Work request
Would you copy all lines in the data that contain the word "newcommand"?

Stored data
────────────────────────────────────────

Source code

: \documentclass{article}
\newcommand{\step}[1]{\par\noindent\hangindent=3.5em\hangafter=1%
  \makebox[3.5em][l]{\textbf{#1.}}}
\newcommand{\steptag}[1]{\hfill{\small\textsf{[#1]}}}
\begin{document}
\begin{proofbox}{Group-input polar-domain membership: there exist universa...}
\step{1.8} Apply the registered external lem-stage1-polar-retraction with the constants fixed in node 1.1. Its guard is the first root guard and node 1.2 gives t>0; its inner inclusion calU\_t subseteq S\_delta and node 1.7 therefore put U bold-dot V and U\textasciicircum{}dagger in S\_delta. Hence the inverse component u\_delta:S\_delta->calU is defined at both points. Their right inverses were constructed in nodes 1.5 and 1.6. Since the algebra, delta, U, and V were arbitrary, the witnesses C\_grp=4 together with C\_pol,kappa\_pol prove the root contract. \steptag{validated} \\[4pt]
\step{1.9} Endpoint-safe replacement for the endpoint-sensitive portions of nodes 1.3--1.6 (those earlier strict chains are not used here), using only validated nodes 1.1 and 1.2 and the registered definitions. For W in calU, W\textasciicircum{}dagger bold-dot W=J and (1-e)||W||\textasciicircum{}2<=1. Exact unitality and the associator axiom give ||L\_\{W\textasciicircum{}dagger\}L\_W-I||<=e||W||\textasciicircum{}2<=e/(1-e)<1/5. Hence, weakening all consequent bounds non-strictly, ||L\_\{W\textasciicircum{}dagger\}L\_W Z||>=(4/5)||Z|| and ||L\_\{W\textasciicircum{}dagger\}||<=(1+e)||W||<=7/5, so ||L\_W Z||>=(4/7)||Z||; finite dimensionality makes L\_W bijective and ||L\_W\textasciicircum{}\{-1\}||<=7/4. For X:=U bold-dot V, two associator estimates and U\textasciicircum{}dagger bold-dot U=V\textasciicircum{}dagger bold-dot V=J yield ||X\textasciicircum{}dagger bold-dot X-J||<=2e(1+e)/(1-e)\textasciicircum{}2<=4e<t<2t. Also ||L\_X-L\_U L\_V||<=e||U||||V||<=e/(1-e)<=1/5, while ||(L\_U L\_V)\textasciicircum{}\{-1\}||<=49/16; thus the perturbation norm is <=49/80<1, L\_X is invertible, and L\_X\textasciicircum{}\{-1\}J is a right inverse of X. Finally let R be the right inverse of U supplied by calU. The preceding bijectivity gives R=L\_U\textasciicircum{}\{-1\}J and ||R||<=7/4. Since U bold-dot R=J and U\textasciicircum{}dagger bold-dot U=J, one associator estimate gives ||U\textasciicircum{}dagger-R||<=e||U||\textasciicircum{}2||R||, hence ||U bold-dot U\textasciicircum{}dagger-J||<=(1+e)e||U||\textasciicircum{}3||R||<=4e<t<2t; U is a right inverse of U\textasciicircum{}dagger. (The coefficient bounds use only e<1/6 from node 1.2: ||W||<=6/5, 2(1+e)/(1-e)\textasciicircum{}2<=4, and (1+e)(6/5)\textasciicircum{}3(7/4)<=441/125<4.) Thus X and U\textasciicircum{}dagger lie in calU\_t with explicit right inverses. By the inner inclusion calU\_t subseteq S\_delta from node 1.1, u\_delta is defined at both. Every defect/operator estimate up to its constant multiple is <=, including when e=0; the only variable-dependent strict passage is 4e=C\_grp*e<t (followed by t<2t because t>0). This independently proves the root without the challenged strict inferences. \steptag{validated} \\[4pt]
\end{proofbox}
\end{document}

────────────────────────────────────────

Response area
\newcommand{\step}[1]{\par\noindent\hangindent=3.5em\hangafter=1%
\newcommand{\steptag}[1]{\hfill{\small\textsf{[#1]}}}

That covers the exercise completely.